§ **Try it**:
Give back the lines below exactly, but do not include any pictures.

--------

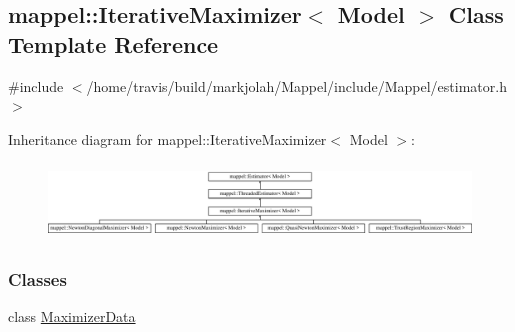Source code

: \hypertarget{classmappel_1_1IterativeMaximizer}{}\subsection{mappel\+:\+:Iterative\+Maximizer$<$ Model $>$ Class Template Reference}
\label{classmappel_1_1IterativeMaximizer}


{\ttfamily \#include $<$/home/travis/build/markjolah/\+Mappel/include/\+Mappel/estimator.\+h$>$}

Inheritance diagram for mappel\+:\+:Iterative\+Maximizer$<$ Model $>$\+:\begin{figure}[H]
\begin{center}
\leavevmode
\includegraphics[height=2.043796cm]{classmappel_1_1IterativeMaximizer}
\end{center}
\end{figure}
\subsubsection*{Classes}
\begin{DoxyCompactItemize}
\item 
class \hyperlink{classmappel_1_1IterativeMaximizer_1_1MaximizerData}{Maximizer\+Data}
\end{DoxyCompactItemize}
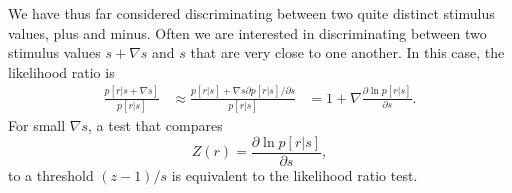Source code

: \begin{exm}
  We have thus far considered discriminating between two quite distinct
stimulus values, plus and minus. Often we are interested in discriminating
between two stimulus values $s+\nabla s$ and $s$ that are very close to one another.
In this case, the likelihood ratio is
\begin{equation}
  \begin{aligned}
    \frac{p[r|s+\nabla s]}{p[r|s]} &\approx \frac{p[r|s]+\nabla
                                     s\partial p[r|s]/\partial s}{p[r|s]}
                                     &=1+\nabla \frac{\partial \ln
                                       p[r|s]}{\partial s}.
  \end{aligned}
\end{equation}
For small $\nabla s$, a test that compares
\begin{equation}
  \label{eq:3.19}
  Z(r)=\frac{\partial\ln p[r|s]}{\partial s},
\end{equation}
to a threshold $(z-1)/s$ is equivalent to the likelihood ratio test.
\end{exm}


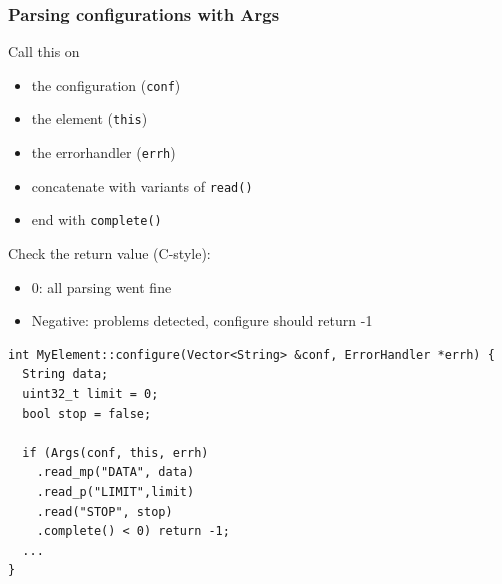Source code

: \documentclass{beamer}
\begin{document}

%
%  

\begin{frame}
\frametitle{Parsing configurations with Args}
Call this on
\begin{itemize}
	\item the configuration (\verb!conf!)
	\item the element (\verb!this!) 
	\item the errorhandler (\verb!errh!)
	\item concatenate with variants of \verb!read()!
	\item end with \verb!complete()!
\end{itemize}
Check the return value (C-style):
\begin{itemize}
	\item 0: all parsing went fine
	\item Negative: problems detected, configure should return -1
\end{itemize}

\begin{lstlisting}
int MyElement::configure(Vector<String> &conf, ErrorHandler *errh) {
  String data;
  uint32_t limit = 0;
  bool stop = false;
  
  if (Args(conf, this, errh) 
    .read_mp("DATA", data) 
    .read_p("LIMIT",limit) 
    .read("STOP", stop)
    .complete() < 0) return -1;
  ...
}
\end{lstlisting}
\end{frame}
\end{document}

--------

§ **Exercise solution**:
Source code

: \hypertarget{classmappel_1_1IterativeMaximizer}{}\subsection{mappel\+:\+:Iterative\+Maximizer$<$ Model $>$ Class Template Reference}
\label{classmappel_1_1IterativeMaximizer}


{\ttfamily \#include $<$/home/travis/build/markjolah/\+Mappel/include/\+Mappel/estimator.\+h$>$}

Inheritance diagram for mappel\+:\+:Iterative\+Maximizer$<$ Model $>$\+:\begin{figure}[H]
\begin{center}
\leavevmode
\includegraphics[height=2.043796cm]{classmappel_1_1IterativeMaximizer}
\end{center}
\end{figure}
\subsubsection*{Classes}
\begin{DoxyCompactItemize}
\item 
class \hyperlink{classmappel_1_1IterativeMaximizer_1_1MaximizerData}{Maximizer\+Data}
\end{DoxyCompactItemize}
Source code

: \begin{exm}
  We have thus far considered discriminating between two quite distinct
stimulus values, plus and minus. Often we are interested in discriminating
between two stimulus values $s+\nabla s$ and $s$ that are very close to one another.
In this case, the likelihood ratio is
\begin{equation}
  \begin{aligned}
    \frac{p[r|s+\nabla s]}{p[r|s]} &\approx \frac{p[r|s]+\nabla
                                     s\partial p[r|s]/\partial s}{p[r|s]}
                                     &=1+\nabla \frac{\partial \ln
                                       p[r|s]}{\partial s}.
  \end{aligned}
\end{equation}
For small $\nabla s$, a test that compares
\begin{equation}
  \label{eq:3.19}
  Z(r)=\frac{\partial\ln p[r|s]}{\partial s},
\end{equation}
to a threshold $(z-1)/s$ is equivalent to the likelihood ratio test.
\end{exm}


Source code

: \documentclass{beamer}
\begin{document}

%
%  

\begin{frame}
\frametitle{Parsing configurations with Args}
Call this on
\begin{itemize}
	\item the configuration (\verb!conf!)
	\item the element (\verb!this!) 
	\item the errorhandler (\verb!errh!)
	\item concatenate with variants of \verb!read()!
	\item end with \verb!complete()!
\end{itemize}
Check the return value (C-style):
\begin{itemize}
	\item 0: all parsing went fine
	\item Negative: problems detected, configure should return -1
\end{itemize}

\begin{lstlisting}
int MyElement::configure(Vector<String> &conf, ErrorHandler *errh) {
  String data;
  uint32_t limit = 0;
  bool stop = false;
  
  if (Args(conf, this, errh) 
    .read_mp("DATA", data) 
    .read_p("LIMIT",limit) 
    .read("STOP", stop)
    .complete() < 0) return -1;
  ...
}
\end{lstlisting}
\end{frame}
\end{document}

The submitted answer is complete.